Task data:
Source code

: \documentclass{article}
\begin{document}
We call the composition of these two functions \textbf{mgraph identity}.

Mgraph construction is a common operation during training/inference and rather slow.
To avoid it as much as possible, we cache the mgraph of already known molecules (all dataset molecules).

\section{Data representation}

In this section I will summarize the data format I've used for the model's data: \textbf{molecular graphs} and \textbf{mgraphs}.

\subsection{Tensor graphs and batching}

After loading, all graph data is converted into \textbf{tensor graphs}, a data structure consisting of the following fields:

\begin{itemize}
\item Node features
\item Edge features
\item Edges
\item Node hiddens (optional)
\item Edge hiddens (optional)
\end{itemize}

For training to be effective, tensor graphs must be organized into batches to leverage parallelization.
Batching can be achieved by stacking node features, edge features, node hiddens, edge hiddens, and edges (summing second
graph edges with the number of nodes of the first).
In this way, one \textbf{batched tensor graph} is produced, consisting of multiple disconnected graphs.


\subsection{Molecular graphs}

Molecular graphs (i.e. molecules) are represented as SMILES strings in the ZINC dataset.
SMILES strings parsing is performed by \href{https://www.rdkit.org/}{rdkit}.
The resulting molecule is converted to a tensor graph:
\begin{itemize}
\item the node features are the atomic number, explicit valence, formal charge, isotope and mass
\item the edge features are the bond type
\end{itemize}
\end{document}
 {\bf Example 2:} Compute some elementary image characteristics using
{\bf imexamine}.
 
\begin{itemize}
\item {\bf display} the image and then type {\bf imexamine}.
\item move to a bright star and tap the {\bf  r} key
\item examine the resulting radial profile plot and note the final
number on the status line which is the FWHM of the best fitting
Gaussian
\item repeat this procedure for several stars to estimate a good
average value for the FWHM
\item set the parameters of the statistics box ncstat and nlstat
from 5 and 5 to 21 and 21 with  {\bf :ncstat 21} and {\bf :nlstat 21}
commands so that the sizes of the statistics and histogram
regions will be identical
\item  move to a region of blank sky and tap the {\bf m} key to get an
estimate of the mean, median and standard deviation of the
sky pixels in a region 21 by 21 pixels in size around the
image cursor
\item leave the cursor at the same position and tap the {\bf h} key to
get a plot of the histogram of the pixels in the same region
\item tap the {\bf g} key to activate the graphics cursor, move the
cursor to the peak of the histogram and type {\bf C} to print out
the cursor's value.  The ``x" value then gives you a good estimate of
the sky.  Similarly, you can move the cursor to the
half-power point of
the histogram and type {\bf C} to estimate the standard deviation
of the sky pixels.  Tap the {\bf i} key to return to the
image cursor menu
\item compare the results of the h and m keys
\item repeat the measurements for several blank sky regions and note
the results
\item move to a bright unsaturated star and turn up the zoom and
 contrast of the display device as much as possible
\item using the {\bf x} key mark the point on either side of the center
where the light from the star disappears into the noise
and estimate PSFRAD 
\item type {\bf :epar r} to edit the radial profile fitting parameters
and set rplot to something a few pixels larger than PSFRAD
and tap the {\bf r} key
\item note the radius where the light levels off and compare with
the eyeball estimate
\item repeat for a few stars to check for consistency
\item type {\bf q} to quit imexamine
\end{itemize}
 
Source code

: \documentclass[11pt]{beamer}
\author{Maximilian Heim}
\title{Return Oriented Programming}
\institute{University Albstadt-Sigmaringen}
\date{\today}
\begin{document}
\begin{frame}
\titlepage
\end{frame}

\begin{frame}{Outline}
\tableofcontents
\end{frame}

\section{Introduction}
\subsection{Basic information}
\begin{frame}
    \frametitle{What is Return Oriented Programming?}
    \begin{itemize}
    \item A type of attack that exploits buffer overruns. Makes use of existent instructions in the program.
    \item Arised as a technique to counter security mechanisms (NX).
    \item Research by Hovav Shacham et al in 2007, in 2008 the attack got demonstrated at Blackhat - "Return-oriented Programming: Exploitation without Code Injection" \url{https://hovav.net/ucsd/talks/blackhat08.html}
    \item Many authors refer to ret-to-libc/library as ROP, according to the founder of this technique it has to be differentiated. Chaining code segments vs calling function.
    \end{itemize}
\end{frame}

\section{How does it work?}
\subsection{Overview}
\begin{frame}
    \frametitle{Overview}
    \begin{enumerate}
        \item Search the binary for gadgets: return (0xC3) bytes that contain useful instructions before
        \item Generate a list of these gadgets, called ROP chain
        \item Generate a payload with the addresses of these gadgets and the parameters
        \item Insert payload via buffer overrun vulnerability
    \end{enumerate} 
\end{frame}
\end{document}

Required work:
What is needed is one number, the count of lines in the listing above that contain the word "ncstat".

Answer to this task:
2